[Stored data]

---------------

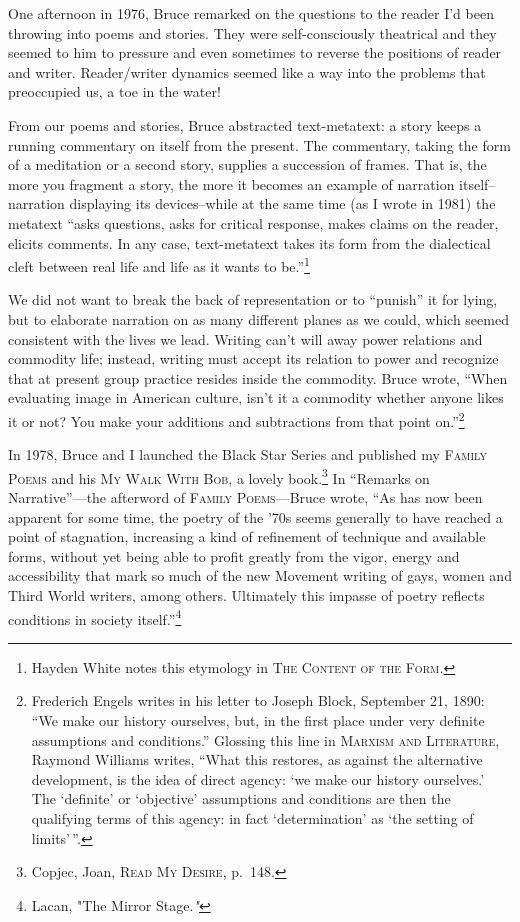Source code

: \documentclass[
]{memoir}
\begin{document}
One afternoon in 1976, Bruce remarked on the questions to the reader I'd
been throwing into poems and stories. They were self-consciously
theatrical and they seemed to him to pressure and even sometimes to
reverse the positions of reader and writer. Reader/writer dynamics
seemed like a way into the problems that preoccupied us, a toe in the
water!

From our poems and stories, Bruce abstracted text-metatext: a story
keeps a running commentary on itself from the present. The commentary,
taking the form of a meditation or a second story, supplies a succession
of frames. That is, the more you fragment a story, the more it becomes
an example of narration itself--narration displaying its devices--while
at the same time (as I wrote in 1981) the metatext ``asks questions,
asks for critical response, makes claims on the reader, elicits
comments. In any case, text-metatext takes its form from the dialectical
cleft between real life and life as it wants to be.''\footnote{Hayden
  White notes this etymology in \textsc{The Content of the Form}\emph{.}}

We did not want to break the back of representation or to ``punish'' it
for lying, but to elaborate narration on as many different planes as we
could, which seemed consistent with the lives we lead. Writing can't
will away power relations and commodity life; instead, writing must
accept its relation to power and recognize that at present group
practice resides inside the commodity. Bruce wrote, ``When evaluating
image in American culture, isn't it a commodity whether anyone likes it
or not? You make your additions and subtractions from that point
on.''\footnote{Frederich Engels writes in his letter to Joseph Block,
  September 21, 1890: ``We make our history ourselves, but, in the first
  place under very definite assumptions and conditions.'' Glossing this
  line in \textsc{Marxism and Literature}, Raymond Williams writes,
  ``What this restores, as against the alternative development, is the
  idea of direct agency: `we make our history ourselves.' The `definite'
  or `objective' assumptions and conditions are then the qualifying
  terms of this agency: in fact `determination' as `the setting of
  limits'\,''.}

In 1978, Bruce and I launched the Black Star Series and published my
\textsc{Family Poems} and his \textsc{My Walk With Bob}, a lovely
book.\footnote{Copjec, Joan, \textsc{Read My Desire}, p.~148.} In
``Remarks on Narrative''---the afterword of \textsc{Family
Poems}---Bruce wrote, ``As has now been apparent for some time, the
poetry of the '70s seems generally to have reached a point of
stagnation, increasing a kind of refinement of technique and available
forms, without yet being able to profit greatly from the vigor, energy
and accessibility that mark so much of the new Movement writing of gays,
women and Third World writers, among others. Ultimately this impasse of
poetry reflects conditions in society itself.''\footnote{Lacan, "The
  Mirror Stage.\emph{"}}
\end{document}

---------------

=== Exercise directions ===
Pictures are to be left out; the records above must be repeated word for word.

=== Solved exercise ===
Source code

: \documentclass[
]{memoir}
\begin{document}
One afternoon in 1976, Bruce remarked on the questions to the reader I'd
been throwing into poems and stories. They were self-consciously
theatrical and they seemed to him to pressure and even sometimes to
reverse the positions of reader and writer. Reader/writer dynamics
seemed like a way into the problems that preoccupied us, a toe in the
water!

From our poems and stories, Bruce abstracted text-metatext: a story
keeps a running commentary on itself from the present. The commentary,
taking the form of a meditation or a second story, supplies a succession
of frames. That is, the more you fragment a story, the more it becomes
an example of narration itself--narration displaying its devices--while
at the same time (as I wrote in 1981) the metatext ``asks questions,
asks for critical response, makes claims on the reader, elicits
comments. In any case, text-metatext takes its form from the dialectical
cleft between real life and life as it wants to be.''\footnote{Hayden
  White notes this etymology in \textsc{The Content of the Form}\emph{.}}

We did not want to break the back of representation or to ``punish'' it
for lying, but to elaborate narration on as many different planes as we
could, which seemed consistent with the lives we lead. Writing can't
will away power relations and commodity life; instead, writing must
accept its relation to power and recognize that at present group
practice resides inside the commodity. Bruce wrote, ``When evaluating
image in American culture, isn't it a commodity whether anyone likes it
or not? You make your additions and subtractions from that point
on.''\footnote{Frederich Engels writes in his letter to Joseph Block,
  September 21, 1890: ``We make our history ourselves, but, in the first
  place under very definite assumptions and conditions.'' Glossing this
  line in \textsc{Marxism and Literature}, Raymond Williams writes,
  ``What this restores, as against the alternative development, is the
  idea of direct agency: `we make our history ourselves.' The `definite'
  or `objective' assumptions and conditions are then the qualifying
  terms of this agency: in fact `determination' as `the setting of
  limits'\,''.}

In 1978, Bruce and I launched the Black Star Series and published my
\textsc{Family Poems} and his \textsc{My Walk With Bob}, a lovely
book.\footnote{Copjec, Joan, \textsc{Read My Desire}, p.~148.} In
``Remarks on Narrative''---the afterword of \textsc{Family
Poems}---Bruce wrote, ``As has now been apparent for some time, the
poetry of the '70s seems generally to have reached a point of
stagnation, increasing a kind of refinement of technique and available
forms, without yet being able to profit greatly from the vigor, energy
and accessibility that mark so much of the new Movement writing of gays,
women and Third World writers, among others. Ultimately this impasse of
poetry reflects conditions in society itself.''\footnote{Lacan, "The
  Mirror Stage.\emph{"}}
\end{document}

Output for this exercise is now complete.